How can education in northern Kenya’s arid lands help build a stronger and more secure society and economy? This study uses a resilience framework to ask how various education systems in the arid lands are helping or hindering young people and their societies to absorb shocks, adapt to and minimise stresses, and transform in positive ways when confronted with internal change and external pressures.
The question is based on the concept of peacebuilding, in which it is assumed that people and societies are resilient when they accommodate adversity through complementary absorptive, adaptive and transformative capacities.
The study was commissioned by the UNICEF Eastern and Southern Africa Regional Office and funded by the UNICEF Peacebuilding, Education and Advocacy in Conflict-Affected Contexts Programme, which is supported by the Government of the Netherlands. It aims to contribute to the programme’s Outcome 1, inclusion of education into peacebuilding and conflict-reduction policies, analysis and implementation, as well as inclusion of peacebuilding in education; Outcome 5, generation and use of evidence and knowledge on the links between education, conflict and peacebuilding; and Outcome 4, increased access to quality, relevant and conflict sensitive education.
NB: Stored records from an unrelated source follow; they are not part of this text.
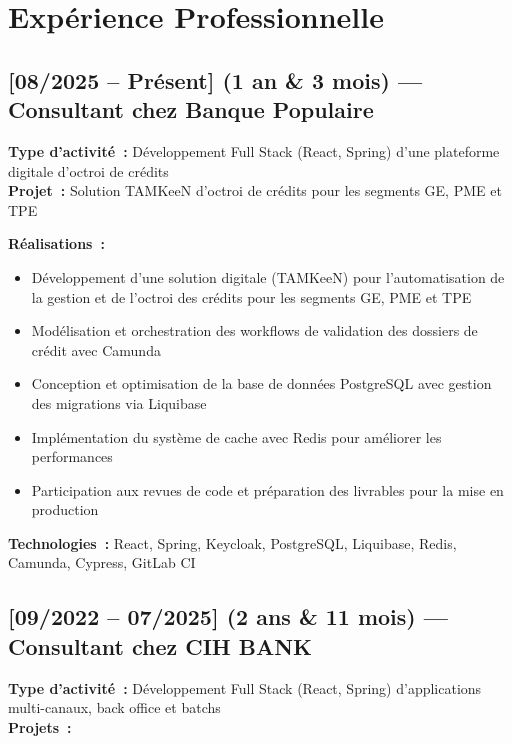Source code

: \section*{Expérience Professionnelle}

\subsection*{[08/2025 -- Présent] (1 an \& 3 mois) --- Consultant chez Banque Populaire}
\vspace{4pt}
\textbf{Type d'activité~:} Développement Full Stack (React, Spring) d'une plateforme digitale d'octroi de crédits\\
\textbf{Projet~:} Solution TAMKeeN d'octroi de crédits pour les segments GE, PME et TPE

\textbf{Réalisations~:}
\begin{itemize}
    \item Développement d'une solution digitale (TAMKeeN) pour l'automatisation de la gestion et de l'octroi des crédits pour les segments GE, PME et TPE
    \item Modélisation et orchestration des workflows de validation des dossiers de crédit avec Camunda
    \item Conception et optimisation de la base de données PostgreSQL avec gestion des migrations via Liquibase
    \item Implémentation du système de cache avec Redis pour améliorer les performances
    \item Participation aux revues de code et préparation des livrables pour la mise en production
\end{itemize}
\textbf{Technologies~:} React, Spring, Keycloak, PostgreSQL, Liquibase, Redis, Camunda, Cypress, GitLab CI

\subsection*{[09/2022 -- 07/2025] (2 ans \& 11 mois) --- Consultant chez CIH BANK}
\textbf{Type d'activité~:} Développement Full Stack (React, Spring) d'applications multi-canaux, back office et batchs\\
\textbf{Projets~:}

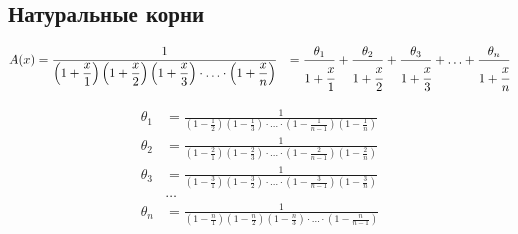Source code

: 
\subsection{Натуральные корни}

\begin{equation*} \begin{aligned}
A(x) &=
\frac{1}
{
  \left(1 + \displaystyle \frac{x}{1} \right)
  \left(1 + \displaystyle \frac{x}{2} \right)
  \left(1 + \displaystyle \frac{x}{3} \right)
  \cdot \ldots \cdot
  \left(1 + \displaystyle \frac{x}{n} \right)
} &
= \frac{\theta_1}{1 + \cfrac{x}{1}}
+ \frac{\theta_2}{1 + \cfrac{x}{2}}
+ \frac{\theta_3}{1 + \cfrac{x}{3}}
+ \ldots
+ \frac{\theta_n}{1 + \cfrac{x}{n}} \\
\end{aligned} \end{equation*}

\begin{equation*} \begin{aligned}
\theta_1 &= \frac{1}
{
  \left(1 - \displaystyle \frac{1}{2} \right)
  \left(1 - \displaystyle \frac{1}{3} \right)
  \cdot \ldots \cdot
  \left(1 - \displaystyle \frac{1}{n - 1} \right)
  \left(1 - \displaystyle \frac{1}{n} \right)
} \\
\theta_2 &= \frac{1}
{
  \left(1 - \displaystyle \frac{2}{1} \right)
  \left(1 - \displaystyle \frac{2}{3} \right)
  \cdot \ldots \cdot
  \left(1 - \displaystyle \frac{2}{n - 1} \right)
  \left(1 - \displaystyle \frac{2}{n} \right)
} \\
\theta_3 &= \frac{1}
{
  \left(1 - \displaystyle \frac{3}{1} \right)
  \left(1 - \displaystyle \frac{3}{2} \right)
  \cdot \ldots \cdot
  \left(1 - \displaystyle \frac{3}{n - 1} \right)
  \left(1 - \displaystyle \frac{3}{n} \right)
} \\
&\ldots \\
\theta_n &= \frac{1}
{
  \left(1 - \displaystyle \frac{n}{1} \right)
  \left(1 - \displaystyle \frac{n}{2} \right)
  \left(1 - \displaystyle \frac{n}{3} \right)
  \cdot \ldots \cdot
  \left(1 - \displaystyle \frac{n}{n - 1} \right)
} \\
\end{aligned} \end{equation*}

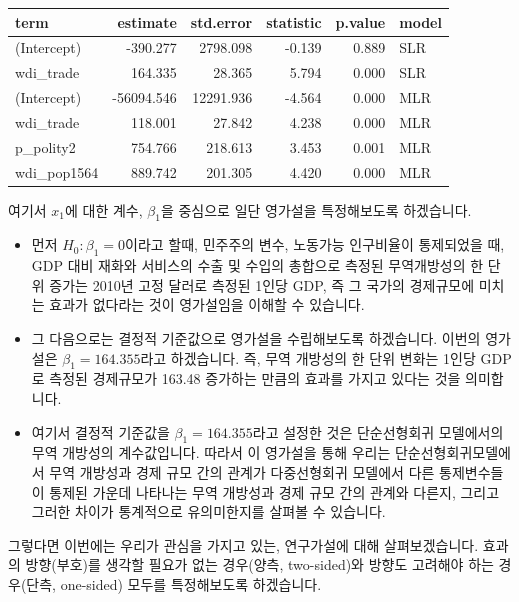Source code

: \documentclass[
]{book}
\begin{document}
\begin{tabular}{l|r|r|r|r|l}
\hline
term & estimate & std.error & statistic & p.value & model\\
\hline
(Intercept) & -390.277 & 2798.098 & -0.139 & 0.889 & SLR\\
\hline
wdi\_trade & 164.335 & 28.365 & 5.794 & 0.000 & SLR\\
\hline
(Intercept) & -56094.546 & 12291.936 & -4.564 & 0.000 & MLR\\
\hline
wdi\_trade & 118.001 & 27.842 & 4.238 & 0.000 & MLR\\
\hline
p\_polity2 & 754.766 & 218.613 & 3.453 & 0.001 & MLR\\
\hline
wdi\_pop1564 & 889.742 & 201.305 & 4.420 & 0.000 & MLR\\
\hline
\end{tabular}

여기서 \(x_1\)에 대한 계수, \(\beta_1\)을 중심으로 일단 영가설을 특정해보도록 하겠습니다.

\begin{itemize}
\item
  먼저 \(H_0: \beta_1 = 0\)이라고 할때, 민주주의 변수, 노동가능 인구비율이 통제되었을 때, GDP 대비 재화와 서비스의 수출 및 수입의 총합으로 측정된 무역개방성의 한 단위 증가는 2010년 고정 달러로 측정된 1인당 GDP, 즉 그 국가의 경제규모에 미치는 효과가 없다라는 것이 영가설임을 이해할 수 있습니다.
\item
  그 다음으로는 결정적 기준값으로 영가설을 수립해보도록 하겠습니다. 이번의 영가설은 \(\beta_1 = 164.355\)라고 하겠습니다. 즉, 무역 개방성의 한 단위 변화는 1인당 GDP로 측정된 경제규모가 163.48 증가하는 만큼의 효과를 가지고 있다는 것을 의미합니다.
\item
  여기서 결정적 기준값을 \(\beta_1 = 164.355\)라고 설정한 것은 단순선형회귀 모델에서의 무역 개방성의 계수값입니다. 따라서 이 영가설을 통해 우리는 단순선형회귀모델에서 무역 개방성과 경제 규모 간의 관계가 다중선형회귀 모델에서 다른 통제변수들이 통제된 가운데 나타나는 무역 개방성과 경제 규모 간의 관계와 다른지, 그리고 그러한 차이가 통계적으로 유의미한지를 살펴볼 수 있습니다.
\end{itemize}

그렇다면 이번에는 우리가 관심을 가지고 있는, 연구가설에 대해 살펴보겠습니다. 효과의 방향(부호)를 생각할 필요가 없는 경우(양측, two-sided)와 방향도 고려해야 하는 경우(단측, one-sided) 모두를 특정해보도록 하겠습니다.
\end{document}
The study aims to stimulate collaborative action among citizens, state and civil society in Kenya, and to contribute broader insights on education provision in Eastern and Southern Africa’s arid lands.
The report conveys the perspective of a wide range of people, including those who learn in secular and religious schools, those who have just left them, teach in them, manage them and send their children to them, and those who are given a traditional education by parents and elders. The fieldwork was carried out in Marsabit, Wajir and Turkana Counties of northern Kenya, from March 2014–August 2015. All three counties have low levels of enrolment, low retention and poor performance in formal education.